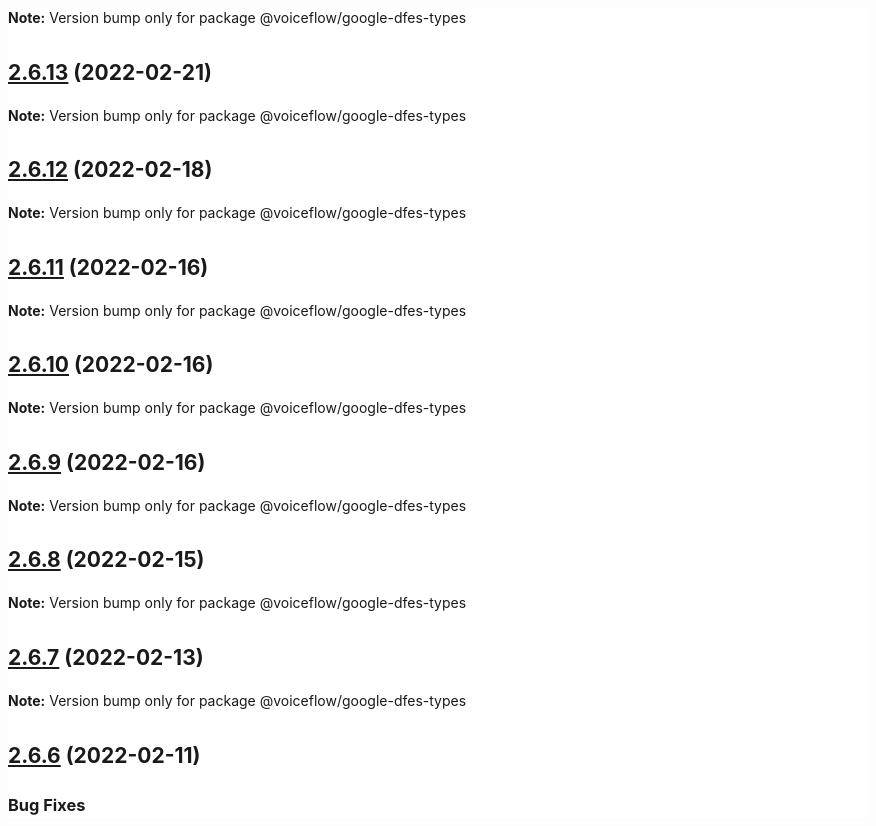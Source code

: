 **Note:** Version bump only for package @voiceflow/google-dfes-types

## [2.6.13](https://github.com/voiceflow/libs/compare/@voiceflow/google-dfes-types@2.6.12...@voiceflow/google-dfes-types@2.6.13) (2022-02-21)

**Note:** Version bump only for package @voiceflow/google-dfes-types

## [2.6.12](https://github.com/voiceflow/libs/compare/@voiceflow/google-dfes-types@2.6.11...@voiceflow/google-dfes-types@2.6.12) (2022-02-18)

**Note:** Version bump only for package @voiceflow/google-dfes-types

## [2.6.11](https://github.com/voiceflow/libs/compare/@voiceflow/google-dfes-types@2.6.10...@voiceflow/google-dfes-types@2.6.11) (2022-02-16)

**Note:** Version bump only for package @voiceflow/google-dfes-types

## [2.6.10](https://github.com/voiceflow/libs/compare/@voiceflow/google-dfes-types@2.6.9...@voiceflow/google-dfes-types@2.6.10) (2022-02-16)

**Note:** Version bump only for package @voiceflow/google-dfes-types

## [2.6.9](https://github.com/voiceflow/libs/compare/@voiceflow/google-dfes-types@2.6.8...@voiceflow/google-dfes-types@2.6.9) (2022-02-16)

**Note:** Version bump only for package @voiceflow/google-dfes-types

## [2.6.8](https://github.com/voiceflow/libs/compare/@voiceflow/google-dfes-types@2.6.7...@voiceflow/google-dfes-types@2.6.8) (2022-02-15)

**Note:** Version bump only for package @voiceflow/google-dfes-types

## [2.6.7](https://github.com/voiceflow/libs/compare/@voiceflow/google-dfes-types@2.6.6...@voiceflow/google-dfes-types@2.6.7) (2022-02-13)

**Note:** Version bump only for package @voiceflow/google-dfes-types

## [2.6.6](https://github.com/voiceflow/libs/compare/@voiceflow/google-dfes-types@2.6.5...@voiceflow/google-dfes-types@2.6.6) (2022-02-11)

### Bug Fixes
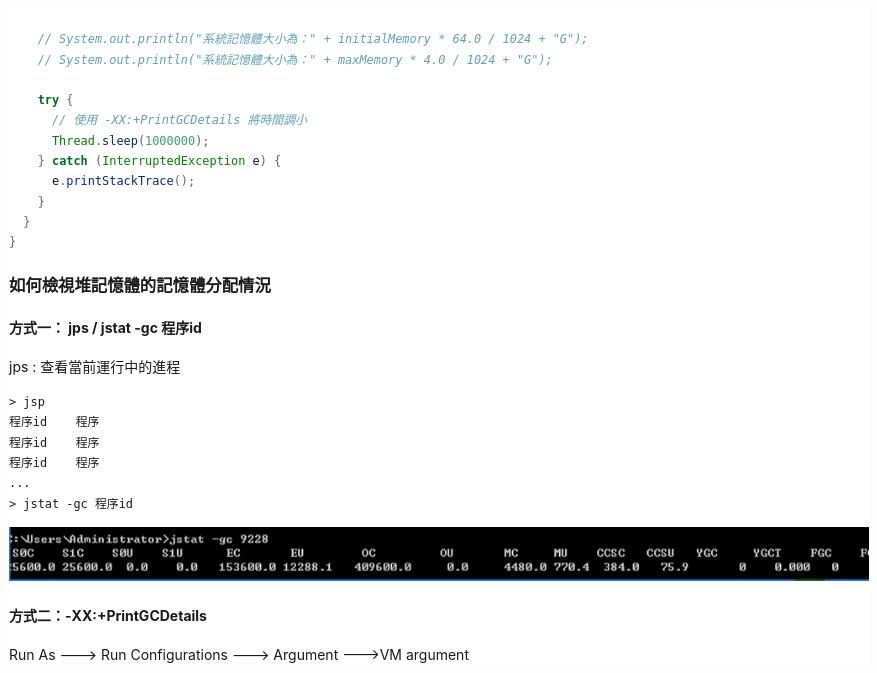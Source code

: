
 ```java

    // System.out.println("系統記憶體大小為：" + initialMemory * 64.0 / 1024 + "G");
    // System.out.println("系統記憶體大小為：" + maxMemory * 4.0 / 1024 + "G");

    try {
      // 使用 -XX:+PrintGCDetails 將時間調小
      Thread.sleep(1000000);
    } catch (InterruptedException e) {
      e.printStackTrace();
    }
  }
}
```

### 如何檢視堆記憶體的記憶體分配情況

#### 方式一： jps  /  jstat -gc 程序id

jps : 查看當前運行中的進程

```
> jsp
程序id	程序
程序id	程序
程序id	程序
...
> jstat -gc 程序id
```

<img src="./JVM_B_3/Heap6.png" alt="Heap6" />

#### 方式二：-XX:+PrintGCDetails

Run As ---> Run Configurations ---> Argument --->VM argument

++++++++++++++++++++

▶ _Work request_
Could you repeat every entry above exactly, with each picture omitted?

▶ _Solved exercise_
Source code

: **Note:** Version bump only for package @voiceflow/google-dfes-types

## [2.6.13](https://github.com/voiceflow/libs/compare/@voiceflow/google-dfes-types@2.6.12...@voiceflow/google-dfes-types@2.6.13) (2022-02-21)

**Note:** Version bump only for package @voiceflow/google-dfes-types

## [2.6.12](https://github.com/voiceflow/libs/compare/@voiceflow/google-dfes-types@2.6.11...@voiceflow/google-dfes-types@2.6.12) (2022-02-18)

**Note:** Version bump only for package @voiceflow/google-dfes-types

## [2.6.11](https://github.com/voiceflow/libs/compare/@voiceflow/google-dfes-types@2.6.10...@voiceflow/google-dfes-types@2.6.11) (2022-02-16)

**Note:** Version bump only for package @voiceflow/google-dfes-types

## [2.6.10](https://github.com/voiceflow/libs/compare/@voiceflow/google-dfes-types@2.6.9...@voiceflow/google-dfes-types@2.6.10) (2022-02-16)

**Note:** Version bump only for package @voiceflow/google-dfes-types

## [2.6.9](https://github.com/voiceflow/libs/compare/@voiceflow/google-dfes-types@2.6.8...@voiceflow/google-dfes-types@2.6.9) (2022-02-16)

**Note:** Version bump only for package @voiceflow/google-dfes-types

## [2.6.8](https://github.com/voiceflow/libs/compare/@voiceflow/google-dfes-types@2.6.7...@voiceflow/google-dfes-types@2.6.8) (2022-02-15)

**Note:** Version bump only for package @voiceflow/google-dfes-types

## [2.6.7](https://github.com/voiceflow/libs/compare/@voiceflow/google-dfes-types@2.6.6...@voiceflow/google-dfes-types@2.6.7) (2022-02-13)

**Note:** Version bump only for package @voiceflow/google-dfes-types

## [2.6.6](https://github.com/voiceflow/libs/compare/@voiceflow/google-dfes-types@2.6.5...@voiceflow/google-dfes-types@2.6.6) (2022-02-11)

### Bug Fixes
Source code

:
 ```java

    // System.out.println("系統記憶體大小為：" + initialMemory * 64.0 / 1024 + "G");
    // System.out.println("系統記憶體大小為：" + maxMemory * 4.0 / 1024 + "G");

    try {
      // 使用 -XX:+PrintGCDetails 將時間調小
      Thread.sleep(1000000);
    } catch (InterruptedException e) {
      e.printStackTrace();
    }
  }
}
```

### 如何檢視堆記憶體的記憶體分配情況

#### 方式一： jps  /  jstat -gc 程序id

jps : 查看當前運行中的進程

```
> jsp
程序id	程序
程序id	程序
程序id	程序
...
> jstat -gc 程序id
```

<img src="./JVM_B_3/Heap6.png" alt="Heap6" />

#### 方式二：-XX:+PrintGCDetails

Run As ---> Run Configurations ---> Argument --->VM argument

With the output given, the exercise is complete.